Thursday, February 21, 2019

Putin Threatens The U.S. If It Deploys Missiles To Europe




Oliver Carroll




President Vladimir Putin threatened the United States with an expanded array of strategic weapons on Wednesday, announcing a new hypersonic missile and the early deployment of nuclear submarines equipped with long-distance underwater drones.
He warned that Russia’s new weapons would target the US if it deployed missiles to Europe. “We will be forced to take both reciprocal and asymmetrical measures,” he said. “Let them count the range and speed of our weapons. This is all we ask.”
Mr Putin’s harsh rhetoric, delivered in his annual state of the nation address, was a return to familiar territory. Exactly one year ago he used the same speech to unveil a new generation of six nuclear weapons, and deployed an animated video showing a direct strike on Florida to emphasise his point.

Russia’s new “invincible” weapons would force the west to finally listen, he told the assembled political dignitaries that day.

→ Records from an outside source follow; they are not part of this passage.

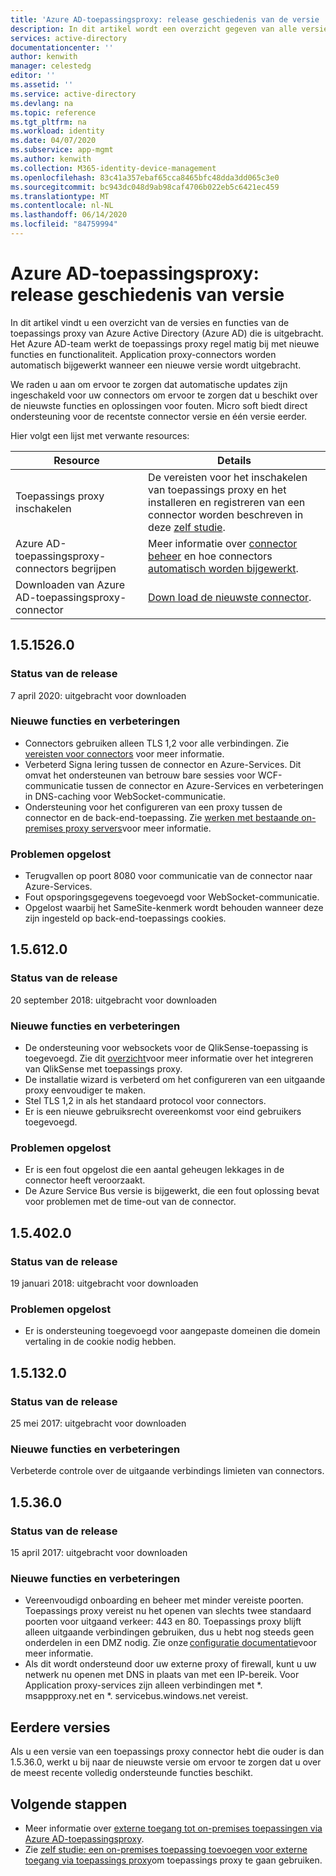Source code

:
 ```yaml
---
title: 'Azure AD-toepassingsproxy: release geschiedenis van de versie | Microsoft Docs'
description: In dit artikel wordt een overzicht gegeven van alle versies van Azure AD-toepassingsproxy en worden nieuwe functies en opgeloste problemen beschreven
services: active-directory
documentationcenter: ''
author: kenwith
manager: celestedg
editor: ''
ms.assetid: ''
ms.service: active-directory
ms.devlang: na
ms.topic: reference
ms.tgt_pltfrm: na
ms.workload: identity
ms.date: 04/07/2020
ms.subservice: app-mgmt
ms.author: kenwith
ms.collection: M365-identity-device-management
ms.openlocfilehash: 83c41a357ebaf65cca8465bfc48dda3dd065c3e0
ms.sourcegitcommit: bc943dc048d9ab98caf4706b022eb5c6421ec459
ms.translationtype: MT
ms.contentlocale: nl-NL
ms.lasthandoff: 06/14/2020
ms.locfileid: "84759994"
---
```

# <a name="azure-ad-application-proxy-version-release-history"></a>Azure AD-toepassingsproxy: release geschiedenis van versie
In dit artikel vindt u een overzicht van de versies en functies van de toepassings proxy van Azure Active Directory (Azure AD) die is uitgebracht. Het Azure AD-team werkt de toepassings proxy regel matig bij met nieuwe functies en functionaliteit. Application proxy-connectors worden automatisch bijgewerkt wanneer een nieuwe versie wordt uitgebracht. 

We raden u aan om ervoor te zorgen dat automatische updates zijn ingeschakeld voor uw connectors om ervoor te zorgen dat u beschikt over de nieuwste functies en oplossingen voor fouten. Micro soft biedt direct ondersteuning voor de recentste connector versie en één versie eerder.

Hier volgt een lijst met verwante resources:

Resource |  Details
--------- | --------- |
Toepassings proxy inschakelen | De vereisten voor het inschakelen van toepassings proxy en het installeren en registreren van een connector worden beschreven in deze [zelf studie](application-proxy-add-on-premises-application.md).
Azure AD-toepassingsproxy-connectors begrijpen | Meer informatie over [connector beheer](application-proxy-connectors.md) en hoe connectors [automatisch worden bijgewerkt](application-proxy-connectors.md#automatic-updates).
Downloaden van Azure AD-toepassingsproxy-connector |  [Down load de nieuwste connector](https://download.msappproxy.net/subscription/d3c8b69d-6bf7-42be-a529-3fe9c2e70c90/connector/download).

## <a name="1515260"></a>1.5.1526.0

### <a name="release-status"></a>Status van de release

7 april 2020: uitgebracht voor downloaden

### <a name="new-features-and-improvements"></a>Nieuwe functies en verbeteringen
-   Connectors gebruiken alleen TLS 1,2 voor alle verbindingen. Zie [vereisten voor connectors](application-proxy-add-on-premises-application.md#before-you-begin) voor meer informatie.
- Verbeterd Signa lering tussen de connector en Azure-Services. Dit omvat het ondersteunen van betrouw bare sessies voor WCF-communicatie tussen de connector en Azure-Services en verbeteringen in DNS-caching voor WebSocket-communicatie.
- Ondersteuning voor het configureren van een proxy tussen de connector en de back-end-toepassing. Zie [werken met bestaande on-premises proxy servers](application-proxy-configure-connectors-with-proxy-servers.md)voor meer informatie.

### <a name="fixed-issues"></a>Problemen opgelost
- Terugvallen op poort 8080 voor communicatie van de connector naar Azure-Services.
- Fout opsporingsgegevens toegevoegd voor WebSocket-communicatie. 
- Opgelost waarbij het SameSite-kenmerk wordt behouden wanneer deze zijn ingesteld op back-end-toepassings cookies.

## <a name="156120"></a>1.5.612.0

### <a name="release-status"></a>Status van de release

20 september 2018: uitgebracht voor downloaden

### <a name="new-features-and-improvements"></a>Nieuwe functies en verbeteringen

- De ondersteuning voor websockets voor de QlikSense-toepassing is toegevoegd. Zie dit [overzicht](application-proxy-qlik.md)voor meer informatie over het integreren van QlikSense met toepassings proxy. 
- De installatie wizard is verbeterd om het configureren van een uitgaande proxy eenvoudiger te maken. 
- Stel TLS 1,2 in als het standaard protocol voor connectors. 
- Er is een nieuwe gebruiksrecht overeenkomst voor eind gebruikers toegevoegd.  

### <a name="fixed-issues"></a>Problemen opgelost

- Er is een fout opgelost die een aantal geheugen lekkages in de connector heeft veroorzaakt.
- De Azure Service Bus versie is bijgewerkt, die een fout oplossing bevat voor problemen met de time-out van de connector.

## <a name="154020"></a>1.5.402.0

### <a name="release-status"></a>Status van de release

19 januari 2018: uitgebracht voor downloaden

### <a name="fixed-issues"></a>Problemen opgelost

- Er is ondersteuning toegevoegd voor aangepaste domeinen die domein vertaling in de cookie nodig hebben.

## <a name="151320"></a>1.5.132.0

### <a name="release-status"></a>Status van de release 

25 mei 2017: uitgebracht voor downloaden 

### <a name="new-features-and-improvements"></a>Nieuwe functies en verbeteringen 

Verbeterde controle over de uitgaande verbindings limieten van connectors. 

## <a name="15360"></a>1.5.36.0

### <a name="release-status"></a>Status van de release

15 april 2017: uitgebracht voor downloaden

### <a name="new-features-and-improvements"></a>Nieuwe functies en verbeteringen

- Vereenvoudigd onboarding en beheer met minder vereiste poorten. Toepassings proxy vereist nu het openen van slechts twee standaard poorten voor uitgaand verkeer: 443 en 80. Toepassings proxy blijft alleen uitgaande verbindingen gebruiken, dus u hebt nog steeds geen onderdelen in een DMZ nodig. Zie onze [configuratie documentatie](application-proxy-add-on-premises-application.md)voor meer informatie.  
- Als dit wordt ondersteund door uw externe proxy of firewall, kunt u uw netwerk nu openen met DNS in plaats van met een IP-bereik. Voor Application proxy-services zijn alleen verbindingen met *. msappproxy.net en *. servicebus.windows.net vereist.


## <a name="earlier-versions"></a>Eerdere versies

Als u een versie van een toepassings proxy connector hebt die ouder is dan 1.5.36.0, werkt u bij naar de nieuwste versie om ervoor te zorgen dat u over de meest recente volledig ondersteunde functies beschikt.

## <a name="next-steps"></a>Volgende stappen
- Meer informatie over [externe toegang tot on-premises toepassingen via Azure AD-toepassingsproxy](application-proxy.md).
- Zie [zelf studie: een on-premises toepassing toevoegen voor externe toegang via toepassings proxy](application-proxy-add-on-premises-application.md)om toepassings proxy te gaan gebruiken.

This year – amid falling presidential ratings – many expected a different, less belligerent approach, focussed on everyday concerns of ordinary Russians. Ahead of the speech, sources within the president’s own administration briefed that the president would offer an “optimistic” vision.

For a while, Mr Putin lived up to those expectations. This would be a speech that concerned the welfare of Russians alone, he began. He presented himself as the guardian of the welfare of the nation. There would be more money for clinics, for schools, for hospitals. Benefits would be increased. Mortgage holidays introduced. There would be more organic food.


He even rallied against the excesses of his own system. He would fight, he said, against the “arrogance” of his own bureaucrats, who often failed to “empathise, understand and respect” ordinary people. He would side with “honest businessmen” who shouldn’t face the threat of criminal persecution. And he would continue to “intervene” against the out of town landfill sites that have been scourging many people’s lives. 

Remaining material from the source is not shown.